» To do:
Write out every line of the material exactly as it appears.

» Data records:
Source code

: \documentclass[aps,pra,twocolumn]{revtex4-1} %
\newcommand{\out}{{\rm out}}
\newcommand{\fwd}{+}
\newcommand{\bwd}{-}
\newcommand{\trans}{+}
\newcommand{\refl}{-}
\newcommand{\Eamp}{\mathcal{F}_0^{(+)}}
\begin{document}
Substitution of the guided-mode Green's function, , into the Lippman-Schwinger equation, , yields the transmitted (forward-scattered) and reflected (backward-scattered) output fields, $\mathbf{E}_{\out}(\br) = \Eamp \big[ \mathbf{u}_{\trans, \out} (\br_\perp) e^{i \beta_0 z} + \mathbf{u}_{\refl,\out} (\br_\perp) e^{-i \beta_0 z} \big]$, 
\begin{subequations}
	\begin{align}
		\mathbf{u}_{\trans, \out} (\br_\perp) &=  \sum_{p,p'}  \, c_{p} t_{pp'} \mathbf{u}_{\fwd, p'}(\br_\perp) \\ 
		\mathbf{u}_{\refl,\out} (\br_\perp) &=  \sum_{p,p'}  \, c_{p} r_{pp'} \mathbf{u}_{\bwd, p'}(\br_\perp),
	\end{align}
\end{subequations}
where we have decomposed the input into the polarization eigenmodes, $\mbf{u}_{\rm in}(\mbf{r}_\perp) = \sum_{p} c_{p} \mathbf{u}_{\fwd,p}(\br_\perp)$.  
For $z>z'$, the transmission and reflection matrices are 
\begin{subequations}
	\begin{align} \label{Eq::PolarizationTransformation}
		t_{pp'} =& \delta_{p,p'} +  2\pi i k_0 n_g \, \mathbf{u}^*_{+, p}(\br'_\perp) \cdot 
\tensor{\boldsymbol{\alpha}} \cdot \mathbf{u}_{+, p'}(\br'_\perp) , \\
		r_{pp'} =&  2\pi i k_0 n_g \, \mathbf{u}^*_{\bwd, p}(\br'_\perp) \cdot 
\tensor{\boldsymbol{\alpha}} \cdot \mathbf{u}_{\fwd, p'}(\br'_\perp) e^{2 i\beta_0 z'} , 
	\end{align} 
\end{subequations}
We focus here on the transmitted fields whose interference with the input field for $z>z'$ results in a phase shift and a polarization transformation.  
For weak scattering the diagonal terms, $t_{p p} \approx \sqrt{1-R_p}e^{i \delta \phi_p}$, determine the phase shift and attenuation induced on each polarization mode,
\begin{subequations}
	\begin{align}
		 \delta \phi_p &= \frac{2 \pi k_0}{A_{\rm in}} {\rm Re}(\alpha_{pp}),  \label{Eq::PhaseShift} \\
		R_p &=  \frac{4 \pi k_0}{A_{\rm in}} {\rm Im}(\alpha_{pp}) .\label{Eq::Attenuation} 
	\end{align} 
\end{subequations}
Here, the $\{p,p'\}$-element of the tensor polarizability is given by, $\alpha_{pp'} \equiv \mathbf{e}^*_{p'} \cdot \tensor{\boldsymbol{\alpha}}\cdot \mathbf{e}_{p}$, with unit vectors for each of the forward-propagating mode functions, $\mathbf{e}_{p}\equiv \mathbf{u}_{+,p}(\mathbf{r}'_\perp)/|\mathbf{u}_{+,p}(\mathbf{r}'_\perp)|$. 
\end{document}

» Answer to the problem:
Source code

: \documentclass[aps,pra,twocolumn]{revtex4-1} %
\newcommand{\out}{{\rm out}}
\newcommand{\fwd}{+}
\newcommand{\bwd}{-}
\newcommand{\trans}{+}
\newcommand{\refl}{-}
\newcommand{\Eamp}{\mathcal{F}_0^{(+)}}
\begin{document}
Substitution of the guided-mode Green's function, , into the Lippman-Schwinger equation, , yields the transmitted (forward-scattered) and reflected (backward-scattered) output fields, $\mathbf{E}_{\out}(\br) = \Eamp \big[ \mathbf{u}_{\trans, \out} (\br_\perp) e^{i \beta_0 z} + \mathbf{u}_{\refl,\out} (\br_\perp) e^{-i \beta_0 z} \big]$, 
\begin{subequations}
	\begin{align}
		\mathbf{u}_{\trans, \out} (\br_\perp) &=  \sum_{p,p'}  \, c_{p} t_{pp'} \mathbf{u}_{\fwd, p'}(\br_\perp) \\ 
		\mathbf{u}_{\refl,\out} (\br_\perp) &=  \sum_{p,p'}  \, c_{p} r_{pp'} \mathbf{u}_{\bwd, p'}(\br_\perp),
	\end{align}
\end{subequations}
where we have decomposed the input into the polarization eigenmodes, $\mbf{u}_{\rm in}(\mbf{r}_\perp) = \sum_{p} c_{p} \mathbf{u}_{\fwd,p}(\br_\perp)$.  
For $z>z'$, the transmission and reflection matrices are 
\begin{subequations}
	\begin{align} \label{Eq::PolarizationTransformation}
		t_{pp'} =& \delta_{p,p'} +  2\pi i k_0 n_g \, \mathbf{u}^*_{+, p}(\br'_\perp) \cdot 
\tensor{\boldsymbol{\alpha}} \cdot \mathbf{u}_{+, p'}(\br'_\perp) , \\
		r_{pp'} =&  2\pi i k_0 n_g \, \mathbf{u}^*_{\bwd, p}(\br'_\perp) \cdot 
\tensor{\boldsymbol{\alpha}} \cdot \mathbf{u}_{\fwd, p'}(\br'_\perp) e^{2 i\beta_0 z'} , 
	\end{align} 
\end{subequations}
We focus here on the transmitted fields whose interference with the input field for $z>z'$ results in a phase shift and a polarization transformation.  
For weak scattering the diagonal terms, $t_{p p} \approx \sqrt{1-R_p}e^{i \delta \phi_p}$, determine the phase shift and attenuation induced on each polarization mode,
\begin{subequations}
	\begin{align}
		 \delta \phi_p &= \frac{2 \pi k_0}{A_{\rm in}} {\rm Re}(\alpha_{pp}),  \label{Eq::PhaseShift} \\
		R_p &=  \frac{4 \pi k_0}{A_{\rm in}} {\rm Im}(\alpha_{pp}) .\label{Eq::Attenuation} 
	\end{align} 
\end{subequations}
Here, the $\{p,p'\}$-element of the tensor polarizability is given by, $\alpha_{pp'} \equiv \mathbf{e}^*_{p'} \cdot \tensor{\boldsymbol{\alpha}}\cdot \mathbf{e}_{p}$, with unit vectors for each of the forward-propagating mode functions, $\mathbf{e}_{p}\equiv \mathbf{u}_{+,p}(\mathbf{r}'_\perp)/|\mathbf{u}_{+,p}(\mathbf{r}'_\perp)|$. 
\end{document}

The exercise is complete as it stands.